Problem details => Where a line in the records below includes "user", pull that line out.

Provided records =>
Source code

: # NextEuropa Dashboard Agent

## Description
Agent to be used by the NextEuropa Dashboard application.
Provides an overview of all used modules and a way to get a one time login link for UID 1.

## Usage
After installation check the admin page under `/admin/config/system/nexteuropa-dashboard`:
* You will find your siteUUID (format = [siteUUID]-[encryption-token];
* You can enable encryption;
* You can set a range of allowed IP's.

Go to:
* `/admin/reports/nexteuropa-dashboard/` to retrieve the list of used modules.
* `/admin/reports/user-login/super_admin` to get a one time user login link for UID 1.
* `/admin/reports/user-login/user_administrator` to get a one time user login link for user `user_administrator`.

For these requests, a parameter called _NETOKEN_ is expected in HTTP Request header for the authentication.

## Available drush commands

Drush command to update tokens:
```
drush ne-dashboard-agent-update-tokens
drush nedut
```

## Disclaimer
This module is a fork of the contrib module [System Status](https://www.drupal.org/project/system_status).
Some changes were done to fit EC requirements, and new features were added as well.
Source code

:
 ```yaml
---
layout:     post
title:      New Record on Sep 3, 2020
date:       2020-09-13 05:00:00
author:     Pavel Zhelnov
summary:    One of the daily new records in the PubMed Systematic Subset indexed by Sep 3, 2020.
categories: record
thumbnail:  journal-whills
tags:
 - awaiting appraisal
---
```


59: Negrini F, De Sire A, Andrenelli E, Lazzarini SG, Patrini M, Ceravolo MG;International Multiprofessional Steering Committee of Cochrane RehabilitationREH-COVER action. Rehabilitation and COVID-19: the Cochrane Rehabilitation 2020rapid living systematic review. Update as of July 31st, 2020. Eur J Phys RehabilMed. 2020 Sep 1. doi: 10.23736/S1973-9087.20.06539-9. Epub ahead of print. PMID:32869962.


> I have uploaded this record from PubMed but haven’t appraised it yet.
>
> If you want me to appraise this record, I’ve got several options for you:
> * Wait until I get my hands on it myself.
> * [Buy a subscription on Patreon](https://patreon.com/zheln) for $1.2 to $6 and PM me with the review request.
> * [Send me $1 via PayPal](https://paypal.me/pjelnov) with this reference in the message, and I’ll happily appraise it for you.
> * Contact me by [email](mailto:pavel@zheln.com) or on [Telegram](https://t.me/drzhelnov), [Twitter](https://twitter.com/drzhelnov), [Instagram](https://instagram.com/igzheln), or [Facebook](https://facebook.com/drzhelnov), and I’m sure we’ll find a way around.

Task response =>
* `/admin/reports/user-login/super_admin` to get a one time user login link for UID 1.
* `/admin/reports/user-login/user_administrator` to get a one time user login link for user `user_administrator`.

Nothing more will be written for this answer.